On analysis, this is, in substance, if not in law, a ‘second appeal’ because both the ET and the EAT granted permission for these amendments. Both tribunals indicated that these amendments amounted to no more than a relabelling exercise and were to be permitted. The employer complains about that, saying that these amendments add a new cause of action out of time and should not therefore be permitted.

96.

We were referred to a number of authorities including Selkent Bus Co Limited v Moore [1996] ICR 836; Vaughan v Modality Partnership [2021] ICR 535; and Abercrombie v Aga Rangemaster Limited [2014] ICR 209. To summarise the principles from those authorities which are relevant to this application:

1)

When exercising the discretion to grant or refuse an amendment, the tribunal should take into account all the circumstances and should balance the injustice and hardship of allowing the amendment against the injustice and hardship of refusing it.

2)

The nature of the amendment will be important.
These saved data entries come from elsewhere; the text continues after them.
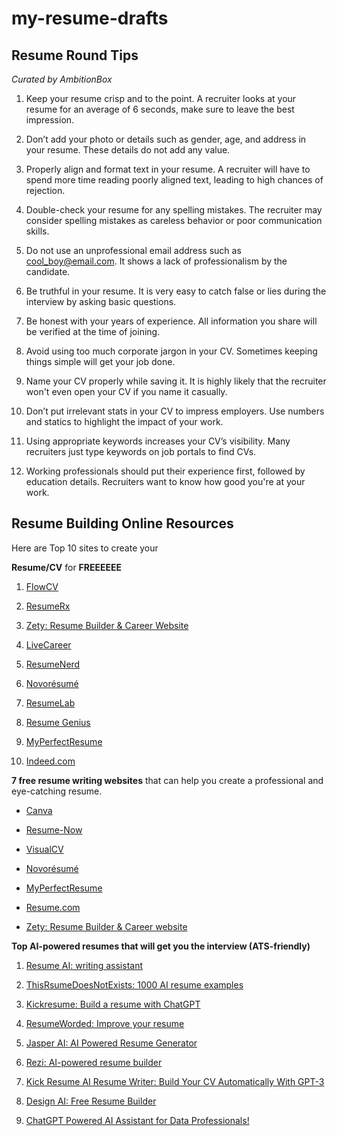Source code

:# my-resume-drafts

## Resume Round Tips
_Curated by AmbitionBox_

1) Keep your resume crisp and to the point. A recruiter looks at your resume for an average of 6 seconds, make sure to leave the best impression.

2) Don’t add your photo or details such as gender, age, and address in your resume. These details do not add any value.

3) Properly align and format text in your resume. A recruiter will have to spend more time reading poorly aligned text, leading to high chances of rejection.

4) Double-check your resume for any spelling mistakes. The recruiter may consider spelling mistakes as careless behavior or poor communication skills.

5) Do not use an unprofessional email address such as cool_boy@email.com. It shows a lack of professionalism by the candidate.

6) Be truthful in your resume. It is very easy to catch false or lies during the interview by asking basic questions.

7) Be honest with your years of experience. All information you share will be verified at the time of joining.

8) Avoid using too much corporate jargon in your CV. Sometimes keeping things simple will get your job done.

9) Name your CV properly while saving it. It is highly likely that the recruiter won't even open your CV if you name it casually.

10) Don’t put irrelevant stats in your CV to impress employers. Use numbers and statics to highlight the impact of your work.

11) Using appropriate keywords increases your CV’s visibility. Many recruiters just type keywords on job portals to find CVs.

12) Working professionals should put their experience first, followed by education details. Recruiters want to know how good you're at your work.

## Resume Building Online Resources

Here are Top 10 sites to create your

**Resume/CV** for **FREEEEEE**

1. [FlowCV](https://www.flowcv.io)

2. [ResumeRx](https://www.rxresu.me)

3. [Zety: Resume Builder & Career Website](https://www.zety.com)

4. [LiveCareer](https://www.livecareer.com)

5. [ResumeNerd](https://www.resumenerd.com)

6. [Novorésumé](https://www.novoresume.com)

7. [ResumeLab](https://www.resumelab.com/in)

8. [Resume Genius](https://www.resumegenius.com)

9. [MyPerfectResume](https://www.myperfectresume.com)

10. [Indeed.com](https://www.indeed.com/create-resume)


**7 free resume writing websites** that can help you create a professional and eye-catching resume.

* [Canva](https://www.linkedin.com/company/canva/?lipi=urn%3Ali%3Apage%3Ad_flagship3_feed%3BpjE6c829RoWmZJkd2%2B2hWw%3D%3D)

* [Resume-Now](https://www.linkedin.com/company/resume-now/?lipi=urn%3Ali%3Apage%3Ad_flagship3_feed%3BpjE6c829RoWmZJkd2%2B2hWw%3D%3D)

* [VisualCV](https://www.linkedin.com/company/visualcv/?lipi=urn%3Ali%3Apage%3Ad_flagship3_feed%3BpjE6c829RoWmZJkd2%2B2hWw%3D%3D)

* [Novorésumé](https://www.linkedin.com/company/novoresume/?lipi=urn%3Ali%3Apage%3Ad_flagship3_feed%3BpjE6c829RoWmZJkd2%2B2hWw%3D%3D)

* [MyPerfectResume](https://www.linkedin.com/company/myperfectresume/?lipi=urn%3Ali%3Apage%3Ad_flagship3_feed%3BpjE6c829RoWmZJkd2%2B2hWw%3D%3D)

* [Resume.com](https://www.linkedin.com/company/resume-com/?lipi=urn%3Ali%3Apage%3Ad_flagship3_feed%3BpjE6c829RoWmZJkd2%2B2hWw%3D%3D)

* [Zety: Resume Builder & Career website](	https://www.linkedin.com/company/zety-your-resume-builder/?lipi=urn%3Ali%3Apage%3Ad_flagship3_feed%3BpjE6c829RoWmZJkd2%2B2hWw%3D%3D)


**Top AI-powered resumes that will get you the interview (ATS-friendly)**

1. [Resume AI: writing assistant](http://ResumAI.com)

2. [ThisRsumeDoesNotExists: 1000 AI resume examples](https://thisresumedoesnotexist.com/)

3. [Kickresume: Build a resume with ChatGPT](http://Kickresume.com)

4. [ResumeWorded: Improve your resume](http://ResumeWorded.com)

5. [Jasper AI: AI Powered Resume Generator](https://www.jasper.ai/)

6. [Rezi: AI-powered resume builder](https://www.rezi.ai)

7. [Kick Resume AI Resume Writer: Build Your CV Automatically With GPT-3](https://www.kickresume.com/en/ai-resume-writer/)

8. [Design AI: Free Resume Builder](https://designs.ai/design-types/resumes)

9. [ChatGPT Powered AI Assistant for Data Professionals!](https://lnkd.in/e-_Yx82W)







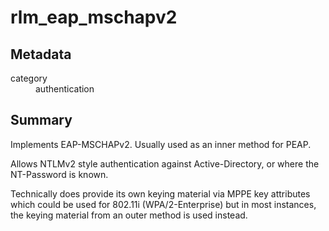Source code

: # rlm_eap_mschapv2
## Metadata
<dl>
  <dt>category</dt><dd>authentication</dd>
</dl>

## Summary
Implements EAP-MSCHAPv2.  Usually used as an inner method for PEAP.

Allows NTLMv2 style authentication against Active-Directory, or where the NT-Password is known.

Technically does provide its own keying material via MPPE key attributes which could be used for 802.11i
(WPA/2-Enterprise) but in most instances, the keying material from an outer method is used instead.
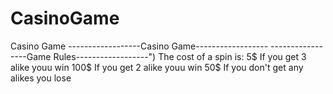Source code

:# CasinoGame
Casino Game
------------------Casino Game------------------
 -----------------Game Rules------------------")
The cost of a spin is: 5$
If you get 3 alike youu win 100$
If you get 2 alike youu win 50$
If you don't get any alikes you lose
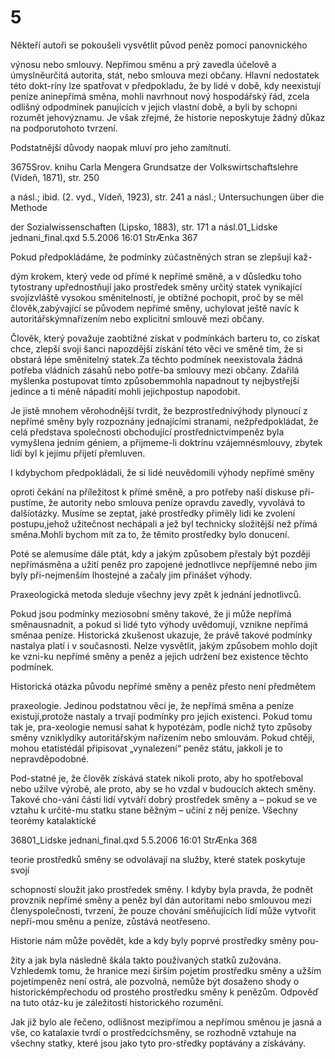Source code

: # 5

Někteří autoři se pokoušeli vysvětlit původ peněz pomocí panovnického

výnosu nebo smlouvy. Nepřímou směnu a prý zavedla účelově a úmyslněurčitá autorita, stát, nebo smlouva mezi občany. Hlavní nedostatek této dokt-ríny lze spatřovat v předpokladu, že by lidé v době, kdy neexistují peníze aninepřímá směna, mohli navrhnout nový hospodářský řád, zcela odlišný odpodmínek panujících v jejich vlastní době, a byli by schopni rozumět jehovýznamu. Je však zřejmé, že historie neposkytuje žádný důkaz na podporutohoto tvrzení.

Podstatnější důvody naopak mluví pro jeho zamítnutí.

3675Srov. knihu Carla Mengera Grundsatze der Volkswirtschaftslehre (Vídeň, 1871), str. 250

a násl.; ibid. (2. vyd., Vídeň, 1923), str. 241 a násl.; Untersuchungen über die Methode

der Sozialwissenschaften (Lipsko, 1883), str. 171 a násl.01_Lidske jednani_final.qxd 5.5.2006 16:01 StrÆnka 367

Pokud předpokládáme, že podmínky zúčastněných stran se zlepšují kaž-

dým krokem, který vede od přímé k nepřímé směně, a v důsledku toho tytostrany upřednostňují jako prostředek směny určitý statek vynikající svojízvláště vysokou směnitelností, je obtížné pochopit, proč by se měl člověk,zabývající se původem nepřímé směny, uchylovat ještě navíc k autoritářskýmnařízením nebo explicitní smlouvě mezi občany.

Člověk, který považuje zaobtížné získat v podmínkách barteru to, co získat chce, zlepší svoji šanci napozdější získání této věci ve směně tím, že si obstará lépe směnitelný statek.Za těchto podmínek neexistovala žádná potřeba vládních zásahů nebo potře-ba smlouvy mezi občany. Zdařilá myšlenka postupovat tímto způsobemmohla napadnout ty nejbystřejší jedince a ti méně nápadití mohli jejichpostup napodobit.

Je jistě mnohem věrohodnější tvrdit, že bezprostřednívýhody plynoucí z nepřímé směny byly rozpoznány jednajícími stranami, nežpředpokládat, že celá představa společnosti obchodující prostřednictvímpeněz byla vymyšlena jedním géniem, a přijmeme-li doktrínu vzájemnésmlouvy, zbytek lidí byl k jejímu přijetí přemluven.

I kdybychom předpokládali, že si lidé neuvědomili výhody nepřímé směny

oproti čekání na příležitost k přímé směně, a pro potřeby naší diskuse při-pustíme, že autority nebo smlouva peníze opravdu zavedly, vyvolává to dalšíotázky. Musíme se zeptat, jaké prostředky přiměly lidi ke zvolení postupu,jehož užitečnost nechápali a jež byl technicky složitější než přímá směna.Mohli bychom mít za to, že těmito prostředky bylo donucení.

Poté se alemusíme dále ptát, kdy a jakým způsobem přestaly být později nepřímásměna a užití peněz pro zapojené jednotlivce nepříjemné nebo jim byly při-nejmenším lhostejné a začaly jim přinášet výhody.

Praxeologická metoda sleduje všechny jevy zpět k jednání jednotlivců.

Pokud jsou podmínky meziosobní směny takové, že ji může nepřímá směnausnadnit, a pokud si lidé tyto výhody uvědomují, vznikne nepřímá směnaa peníze. Historická zkušenost ukazuje, že právě takové podmínky nastalya platí i v současnosti. Nelze vysvětlit, jakým způsobem mohlo dojít ke vzni-ku nepřímé směny a peněz a jejich udržení bez existence těchto podmínek.

Historická otázka původu nepřímé směny a peněz přesto není předmětem

praxeologie. Jedinou podstatnou věcí je, že nepřímá směna a peníze existují,protože nastaly a trvají podmínky pro jejich existenci. Pokud tomu tak je, pra-xeologie nemusí sahat k hypotézám, podle nichž tyto způsoby směny vzniklydíky autoritářským nařízením nebo smlouvám. Pokud chtějí, mohou etatistédál připisovat „vynalezení“ peněz státu, jakkoli je to nepravděpodobné.

Pod-statné je, že člověk získává statek nikoli proto, aby ho spotřeboval nebo užilve výrobě, ale proto, aby se ho vzdal v budoucích aktech směny. Takové cho-vání části lidí vytváří dobrý prostředek směny a – pokud se ve vztahu k určité-mu statku stane běžným – učiní z něj peníze. Všechny teorémy katalaktické

36801_Lidske jednani_final.qxd 5.5.2006 16:01 StrÆnka 368

teorie prostředků směny se odvolávají na služby, které statek poskytuje svojí

schopností sloužit jako prostředek směny. I kdyby byla pravda, že podnět provznik nepřímé směny a peněz byl dán autoritami nebo smlouvou mezi členyspolečnosti, tvrzení, že pouze chování směňujících lidí může vytvořit nepří-mou směnu a peníze, zůstává neotřeseno.

Historie nám může povědět, kde a kdy byly poprvé prostředky směny pou-

žity a jak byla následně škála takto používaných statků zužována. Vzhledemk tomu, že hranice mezi širším pojetím prostředku směny a užším pojetímpeněz není ostrá, ale pozvolná, nemůže být dosaženo shody o historickémpřechodu od prostého prostředku směny k penězům. Odpověď na tuto otáz-ku je záležitostí historického rozumění.

Jak již bylo ale řečeno, odlišnost mezipřímou a nepřímou směnou je jasná a vše, co katalaxie tvrdí o prostředcíchsměny, se rozhodně vztahuje na všechny statky, které jsou jako tyto pro-středky poptávány a získávány.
An amendment may range from, on the one hand, the correction of clerical and typing errors or the addition or substitution of other labels for facts already pleaded to, on the other, the making of entirely new factual allegations which change the basis of the existing claim.

3)

If a new complaint or cause of action is proposed, it is essential for the tribunal to consider whether that complaint is out of time.

97.

Like Underhill LJ in Abercrombie, we are not persuaded that the additional sentence added to each of paragraphs 9, 12 and 13 in the present case amounted to a new cause of action. Reading the grounds of complaint as a whole we consider that a fair inference was always that these were intended to be allegations of detriment.

98.

However, even if that were wrong, and this is in some way a new cause of action, we are in no doubt at all that both the ET and EAT were right to allow these amendments. They seem to us to be a classic example of relabelling. There is no change in the factual material relied on: the same material is simply now deployed in support of a clear allegation of detriment.

99.

Although we were not referred to any of the older authorities on the point, Mr Jupp confirmed that these amendments arose out of the same or similar facts and matters as had originally been pleaded. That has always been the tried and trusted formulation when considering whether to allow late amendments, even if they introduce what might technically be regarded as a new cause of action: see CPR r.17.4, Brickfield Properties v Newton [1971] 1 WLR 862, and Mulalley & Co v Martlet Homes Ltd [2022] EWCA Civ 32. Here the amendments arise out of precisely the same facts and matters as had been originally pleaded. They were therefore rightly allowed by both tribunals.

100.

We would therefore dismiss ground 3 of the Barton Turns appeal.